> YOUR INSTRUCTIONS: In the records below, find the line containing "Cross-validation is very"; restate it and every later line word for word, through the last.

(Data extracted from a collection)
*** Begin section ***
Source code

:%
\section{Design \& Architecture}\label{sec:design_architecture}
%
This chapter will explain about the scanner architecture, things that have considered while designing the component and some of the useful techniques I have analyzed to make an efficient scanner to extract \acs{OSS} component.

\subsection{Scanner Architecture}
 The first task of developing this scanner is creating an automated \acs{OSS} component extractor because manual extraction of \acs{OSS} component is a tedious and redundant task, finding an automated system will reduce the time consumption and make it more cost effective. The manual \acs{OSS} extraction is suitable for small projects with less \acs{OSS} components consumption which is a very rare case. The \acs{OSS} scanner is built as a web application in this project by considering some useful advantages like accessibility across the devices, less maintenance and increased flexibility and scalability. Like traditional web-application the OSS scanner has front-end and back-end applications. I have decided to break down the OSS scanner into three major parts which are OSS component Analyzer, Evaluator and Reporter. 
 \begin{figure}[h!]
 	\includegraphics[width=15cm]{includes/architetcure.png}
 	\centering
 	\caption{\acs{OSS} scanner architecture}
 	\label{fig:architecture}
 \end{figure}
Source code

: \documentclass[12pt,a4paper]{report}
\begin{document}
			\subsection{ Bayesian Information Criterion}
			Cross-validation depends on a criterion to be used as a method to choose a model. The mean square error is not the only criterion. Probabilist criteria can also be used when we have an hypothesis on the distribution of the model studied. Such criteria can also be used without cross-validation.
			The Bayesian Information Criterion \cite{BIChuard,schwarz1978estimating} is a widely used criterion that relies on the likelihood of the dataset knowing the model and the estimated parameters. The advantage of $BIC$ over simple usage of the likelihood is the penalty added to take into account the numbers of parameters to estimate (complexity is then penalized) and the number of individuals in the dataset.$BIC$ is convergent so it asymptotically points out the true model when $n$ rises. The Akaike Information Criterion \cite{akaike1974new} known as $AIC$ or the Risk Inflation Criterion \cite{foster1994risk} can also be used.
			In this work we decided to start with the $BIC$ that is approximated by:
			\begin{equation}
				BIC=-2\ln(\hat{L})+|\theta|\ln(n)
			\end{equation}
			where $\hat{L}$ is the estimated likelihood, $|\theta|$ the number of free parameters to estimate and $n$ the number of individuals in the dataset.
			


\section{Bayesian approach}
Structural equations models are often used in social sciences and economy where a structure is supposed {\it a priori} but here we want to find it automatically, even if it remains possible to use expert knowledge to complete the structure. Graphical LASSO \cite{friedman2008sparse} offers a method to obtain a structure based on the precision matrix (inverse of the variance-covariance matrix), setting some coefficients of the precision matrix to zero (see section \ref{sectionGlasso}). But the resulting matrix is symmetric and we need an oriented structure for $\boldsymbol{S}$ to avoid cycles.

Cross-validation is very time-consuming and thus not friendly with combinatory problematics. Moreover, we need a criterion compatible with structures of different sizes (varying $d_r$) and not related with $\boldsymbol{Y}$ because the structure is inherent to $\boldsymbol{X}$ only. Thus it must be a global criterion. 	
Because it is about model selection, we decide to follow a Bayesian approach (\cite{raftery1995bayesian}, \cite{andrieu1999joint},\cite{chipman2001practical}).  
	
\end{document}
*** End section ***
> RESULT:
Cross-validation is very time-consuming and thus not friendly with combinatory problematics. Moreover, we need a criterion compatible with structures of different sizes (varying $d_r$) and not related with $\boldsymbol{Y}$ because the structure is inherent to $\boldsymbol{X}$ only. Thus it must be a global criterion. 	
Because it is about model selection, we decide to follow a Bayesian approach (\cite{raftery1995bayesian}, \cite{andrieu1999joint},\cite{chipman2001practical}).  
	
\end{document}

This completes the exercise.